No matter who won on Tuesday, it doesn’t change the fact that our country is facing hard times and difficult choices. People who pulled the lever for “anyone else but” registered frustration at the state of our country and our world. In fact, one could argue that the winner would actually be “The Biggest Loser.” One of the many daunting challenges facing our 45th president will be to create an affordable healthcare system that works. Repeal-and-replace is a skeleton plan that lacks substance and detail. Over the next few months, as the new administration takes shape, I expect President-elect Donald Trump to assemble a council of expert advisors who can provide that substance and detail. He is a businessman, and he has been successful, which leads me to believe perhaps he is open to wise counsel.
A great outcome would preserve the best of innovation and technology, and throw overboard reams of regulations that hamstring doctors and require payers, providers and patients to jump through hoops that don’t improve care or add anything to the wellbeing of patients.

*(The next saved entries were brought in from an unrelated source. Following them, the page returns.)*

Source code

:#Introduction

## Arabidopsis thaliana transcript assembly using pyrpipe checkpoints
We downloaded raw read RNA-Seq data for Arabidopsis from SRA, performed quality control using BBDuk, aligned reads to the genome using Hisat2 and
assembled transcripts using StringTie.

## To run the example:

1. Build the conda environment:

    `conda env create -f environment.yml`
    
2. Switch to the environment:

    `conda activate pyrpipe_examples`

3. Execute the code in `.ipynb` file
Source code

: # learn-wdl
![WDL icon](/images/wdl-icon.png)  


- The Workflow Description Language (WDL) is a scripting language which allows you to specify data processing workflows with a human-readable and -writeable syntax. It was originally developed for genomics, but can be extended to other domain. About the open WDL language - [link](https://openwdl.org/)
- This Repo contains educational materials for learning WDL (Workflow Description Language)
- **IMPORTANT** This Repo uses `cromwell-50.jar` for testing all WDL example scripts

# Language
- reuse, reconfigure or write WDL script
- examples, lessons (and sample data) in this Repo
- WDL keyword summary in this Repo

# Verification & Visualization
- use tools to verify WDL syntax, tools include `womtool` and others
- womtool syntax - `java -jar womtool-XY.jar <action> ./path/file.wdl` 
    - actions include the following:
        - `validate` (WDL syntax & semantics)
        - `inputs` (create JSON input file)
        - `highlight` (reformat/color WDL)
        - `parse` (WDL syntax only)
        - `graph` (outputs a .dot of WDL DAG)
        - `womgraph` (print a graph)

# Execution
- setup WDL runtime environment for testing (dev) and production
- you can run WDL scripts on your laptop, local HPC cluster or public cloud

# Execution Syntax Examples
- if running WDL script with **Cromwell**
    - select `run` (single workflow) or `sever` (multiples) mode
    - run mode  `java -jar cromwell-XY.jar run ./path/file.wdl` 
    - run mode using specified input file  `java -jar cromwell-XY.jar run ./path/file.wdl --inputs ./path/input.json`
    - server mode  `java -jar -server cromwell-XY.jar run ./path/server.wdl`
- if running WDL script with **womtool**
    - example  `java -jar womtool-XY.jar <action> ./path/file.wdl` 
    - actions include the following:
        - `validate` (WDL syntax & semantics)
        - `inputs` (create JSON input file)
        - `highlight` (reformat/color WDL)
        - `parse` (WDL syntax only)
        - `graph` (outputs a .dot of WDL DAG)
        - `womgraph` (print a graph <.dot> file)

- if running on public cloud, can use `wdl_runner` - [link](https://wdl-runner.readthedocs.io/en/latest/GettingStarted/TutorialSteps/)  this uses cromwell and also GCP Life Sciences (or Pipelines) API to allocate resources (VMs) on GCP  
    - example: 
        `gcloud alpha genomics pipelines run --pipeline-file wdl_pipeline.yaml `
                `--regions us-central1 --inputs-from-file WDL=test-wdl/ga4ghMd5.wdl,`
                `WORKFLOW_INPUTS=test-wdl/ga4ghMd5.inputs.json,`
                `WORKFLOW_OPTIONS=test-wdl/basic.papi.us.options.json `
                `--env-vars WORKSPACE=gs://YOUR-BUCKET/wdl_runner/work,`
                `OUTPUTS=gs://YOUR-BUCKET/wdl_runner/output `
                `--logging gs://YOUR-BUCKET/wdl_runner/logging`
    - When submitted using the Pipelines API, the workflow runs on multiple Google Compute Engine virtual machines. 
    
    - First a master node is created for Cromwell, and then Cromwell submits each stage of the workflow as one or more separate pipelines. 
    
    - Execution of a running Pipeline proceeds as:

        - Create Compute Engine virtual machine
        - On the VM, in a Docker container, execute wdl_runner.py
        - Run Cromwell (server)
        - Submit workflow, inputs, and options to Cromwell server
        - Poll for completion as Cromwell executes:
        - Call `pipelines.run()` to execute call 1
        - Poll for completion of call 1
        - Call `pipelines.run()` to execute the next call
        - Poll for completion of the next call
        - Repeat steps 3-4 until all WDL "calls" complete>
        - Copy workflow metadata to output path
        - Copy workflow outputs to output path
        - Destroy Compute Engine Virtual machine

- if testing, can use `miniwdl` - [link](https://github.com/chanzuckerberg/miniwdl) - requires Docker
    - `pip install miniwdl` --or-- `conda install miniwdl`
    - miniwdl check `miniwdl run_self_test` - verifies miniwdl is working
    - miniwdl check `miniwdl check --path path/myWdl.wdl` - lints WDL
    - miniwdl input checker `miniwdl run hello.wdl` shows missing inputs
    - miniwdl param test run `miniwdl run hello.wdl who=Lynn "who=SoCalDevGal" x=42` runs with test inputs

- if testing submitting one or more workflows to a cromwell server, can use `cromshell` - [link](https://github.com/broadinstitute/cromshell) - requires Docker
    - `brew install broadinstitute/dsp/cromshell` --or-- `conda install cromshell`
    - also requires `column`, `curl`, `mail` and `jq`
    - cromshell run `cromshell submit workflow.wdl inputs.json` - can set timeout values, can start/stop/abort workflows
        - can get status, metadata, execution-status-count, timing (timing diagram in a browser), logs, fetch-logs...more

I have long been an advocate of the promise of healthcare technology. Going forward, any government efforts should preserve our progress toward interoperable electronic patient records and robust data capture that can continue to inform research and patient care. We should throw overboard regulations that require providers to show they are meeting arbitrary targets that interfere with their ability to provide patient care and threaten them with reduction of reimbursement if they don’t participate.
Biotech stocks reacted favorably to the election results, and I expect companies offering cost-effective, technology-enabled solutions will do well going forward notwithstanding the overall direction of the stock market or general economy. Beyond that, the people who have the ear of the Trump administration’s transition team will provide clues about what the meat on the bones of the repeal-and-replace skeleton will look like.
As for those who voted thinking that it can’t get any worse, let’s hope they are right.